04:35 Donc je souffrais tellement parce que ça avait pris tout le bras,
04:38 j'avais la main qui était traversée, j'avais le bras qui était comme ça,
04:42 et je voulais me laisser mourir,
04:43 je me suis dit je m'alimente plus, je veux mourir.
04:45 Et j'avais un camarade de Marseille,
04:49 qui s'appelait Pierre Doise,
04:51 qui a été après député des Bouches du Rhone d'ailleurs.
04:55 Et il me dit, petit Jean,
04:58 Jeannot qui m'appelait,
04:59 "Jeannot, si tu te laisses aller, crois-moi,
05:02 je vais te monter le cul, que ça te fera plus mal que l'autre fera."
05:06 Eh bien ça m'a fait rien.
05:08 Et puis de là c'est reparti,
05:10 ils faisaient pas grand-chose des fois pour remonter le moral.
05:13 On a sauvé beaucoup de personnes parce que
05:16 la mortalité était de 55%
05:20 pour les Français dans les camps,
05:22 et nous on est à 35%.
05:25 Mais le grand nombre de morts,
05:27 ça a été dans des petits commandos où ils étaient complètement isolés,
05:31 ils pouvaient pas organiser quoi que ce soit.
05:33 Les Allemands veillaient à ça,
05:35 ils voulaient pas qu'il y ait une organisation de solidarité.

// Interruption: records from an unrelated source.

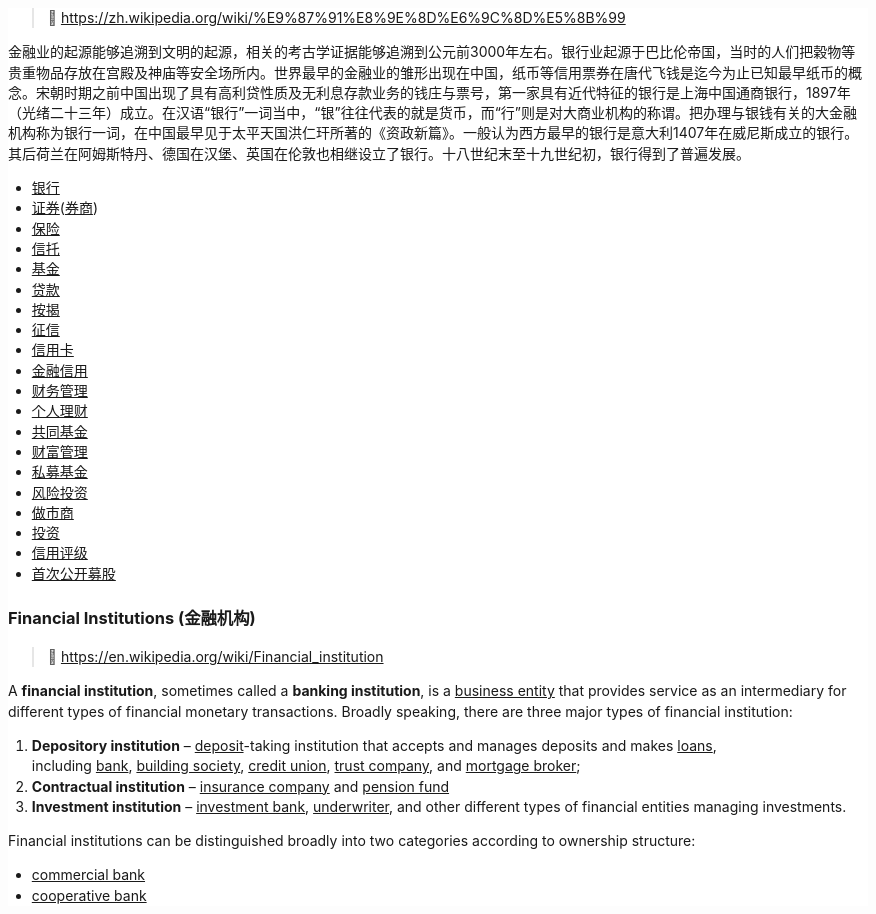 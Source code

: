 > 🔗 https://zh.wikipedia.org/wiki/%E9%87%91%E8%9E%8D%E6%9C%8D%E5%8B%99

金融业的起源能够追溯到文明的起源，相关的考古学证据能够追溯到公元前3000年左右。银行业起源于巴比伦帝国，当时的人们把榖物等贵重物品存放在宫殿及神庙等安全场所内。世界最早的金融业的雏形出现在中国，纸币等信用票券在唐代飞钱是迄今为止已知最早纸币的概念。宋朝时期之前中国出现了具有高利贷性质及无利息存款业务的钱庄与票号，第一家具有近代特征的银行是上海中国通商银行，1897年（光绪二十三年）成立。在汉语“银行”一词当中，“银”往往代表的就是货币，而“行”则是对大商业机构的称谓。把办理与银钱有关的大金融机构称为银行一词，在中国最早见于太平天国洪仁玕所著的《资政新篇》。一般认为西方最早的银行是意大利1407年在威尼斯成立的银行。其后荷兰在阿姆斯特丹、德国在汉堡、英国在伦敦也相继设立了银行。十八世纪末至十九世纪初，银行得到了普遍发展。

- [银行](https://zh.wikipedia.org/wiki/%E9%93%B6%E8%A1%8C "银行")
- [证券](https://zh.wikipedia.org/wiki/%E8%AF%81%E5%88%B8 "证券")([券商](https://zh.wikipedia.org/wiki/%E5%88%B8%E5%95%86 "券商"))
- [保险](https://zh.wikipedia.org/wiki/%E4%BF%9D%E9%99%A9 "保险")
- [信托](https://zh.wikipedia.org/wiki/%E4%BF%A1%E6%89%98%E5%85%AC%E5%8F%B8 "信托公司")
- [基金](https://zh.wikipedia.org/wiki/%E5%9F%BA%E9%87%91 "基金")
- [贷款](https://zh.wikipedia.org/wiki/%E8%B4%B7%E6%AC%BE "贷款")
- [按揭](https://zh.wikipedia.org/wiki/%E6%8C%89%E6%8F%AD "按揭")
- [征信](https://zh.wikipedia.org/wiki/%E5%BE%81%E4%BF%A1 "征信")
- [信用卡](https://zh.wikipedia.org/wiki/%E4%BF%A1%E7%94%A8%E5%8D%A1 "信用卡")
- [金融信用](https://zh.wikipedia.org/wiki/%E9%87%91%E8%9E%8D%E4%BF%A1%E7%94%A8 "金融信用")
- [财务管理](https://zh.wikipedia.org/wiki/%E8%B4%A2%E5%8A%A1%E7%AE%A1%E7%90%86 "财务管理")
- [个人理财](https://zh.wikipedia.org/wiki/%E4%B8%AA%E4%BA%BA%E7%90%86%E8%B4%A2 "个人理财")
- [共同基金](https://zh.wikipedia.org/wiki/%E5%85%B1%E5%90%8C%E5%9F%BA%E9%87%91 "共同基金")
- [财富管理](https://zh.wikipedia.org/wiki/%E8%B4%A2%E5%AF%8C%E7%AE%A1%E7%90%86 "财富管理")
- [私募基金](https://zh.wikipedia.org/wiki/%E7%A7%81%E5%8B%9F%E5%9F%BA%E9%87%91 "私募基金")
- [风险投资](https://zh.wikipedia.org/wiki/%E9%A3%8E%E9%99%A9%E6%8A%95%E8%B5%84 "风险投资")
- [做市商](https://zh.wikipedia.org/wiki/%E5%81%9A%E5%B8%82%E5%95%86 "做市商")
- [投资](https://zh.wikipedia.org/wiki/%E6%8A%95%E8%B5%84 "投资")
- [信用评级](https://zh.wikipedia.org/wiki/%E4%BF%A1%E7%94%A8%E8%AF%84%E7%BA%A7 "信用评级")
- [首次公开募股](https://zh.wikipedia.org/wiki/%E9%A6%96%E6%AC%A1%E5%85%AC%E5%BC%80%E5%8B%9F%E8%82%A1 "首次公开募股")


### Financial Institutions (金融机构)
> 🔗 https://en.wikipedia.org/wiki/Financial_institution

A **financial institution**, sometimes called a **banking institution**, is a [business entity](https://en.wikipedia.org/wiki/Business_entity "Business entity") that provides service as an intermediary for different types of financial monetary transactions. Broadly speaking, there are three major types of financial institution:
1. **Depository institution** – [deposit](https://en.wikipedia.org/wiki/Deposit_\(finance\) "Deposit (finance)")-taking institution that accepts and manages deposits and makes [loans](https://en.wikipedia.org/wiki/Loan "Loan"), including [bank](https://en.wikipedia.org/wiki/Bank "Bank"), [building society](https://en.wikipedia.org/wiki/Building_society "Building society"), [credit union](https://en.wikipedia.org/wiki/Credit_union "Credit union"), [trust company](https://en.wikipedia.org/wiki/Trust_company "Trust company"), and [mortgage broker](https://en.wikipedia.org/wiki/Mortgage_broker "Mortgage broker");
2. **Contractual institution** – [insurance company](https://en.wikipedia.org/wiki/Insurance_company "Insurance company") and [pension fund](https://en.wikipedia.org/wiki/Pension_fund "Pension fund")
3. **Investment institution** – [investment bank](https://en.wikipedia.org/wiki/Investment_banking "Investment banking"), [underwriter](https://en.wikipedia.org/wiki/Underwriting "Underwriting"), and other different types of financial entities managing investments.

Financial institutions can be distinguished broadly into two categories according to ownership structure:
- [commercial bank](https://en.wikipedia.org/wiki/Commercial_bank "Commercial bank")
- [cooperative bank](https://en.wikipedia.org/wiki/Cooperative_banking "Cooperative banking")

05:39 Quand je suis rentré,
05:45 je faisais 36 kilos le 30 avril.
05:48 Mais on est rentré que le 18 juin,
05:51 c'est passé deux mois.
05:53 15 jours après, je travaillais moi,
05:54 parce que pas dans ton moyen de vivre.
05:57 J'étais avec ma grand-mère,
06:00 c'était moi qui étais un peu le...
06:04 le support de ma grand-mère.
06:05 J'ai commencé à témoigner quand j'étais à la retraite.
06:13 Avant, on aurait voulu parler dès notre retour,
06:17 mais on ne nous croyait pas.
06:18 Ma mère elle-même ne me croyait pas.
06:20 Elle m'a dit "c'est pas possible",
06:21 parce qu'elle se dit "ça existe pas,
06:22 il n'y a pas que des sauvages en Allemagne,
06:25 il y a des gens comme nous".
06:26 Je suis allé à Paris pour trouver notre association,
06:30 l'Association des Déportés Internés Résistants Patriotes.
06:33 C'est là que je leur ai dit "maintenant je suis disponible
06:37 pour pouvoir faire des témoignages".
06:40 Le premier temps, j'ai eu des cauchemars,
06:42 le premier temps, je me suis dit "je sais pas".
06:45 Parce que ça revenait la nuit assez souvent.
06:49 Et puis après, je crois que c'est la naissance de ma fille,
06:54 mon aîné qui m'a fait sortir de là,
06:59 qui m'a dit que j'avais une autre priorité.
07:02 Et on pense, on est du passeur de mémoire,
07:05 c'est-à-dire qu'on espère que cette mémoire,
07:08 elle sera reportée par ceux qui les écoutent.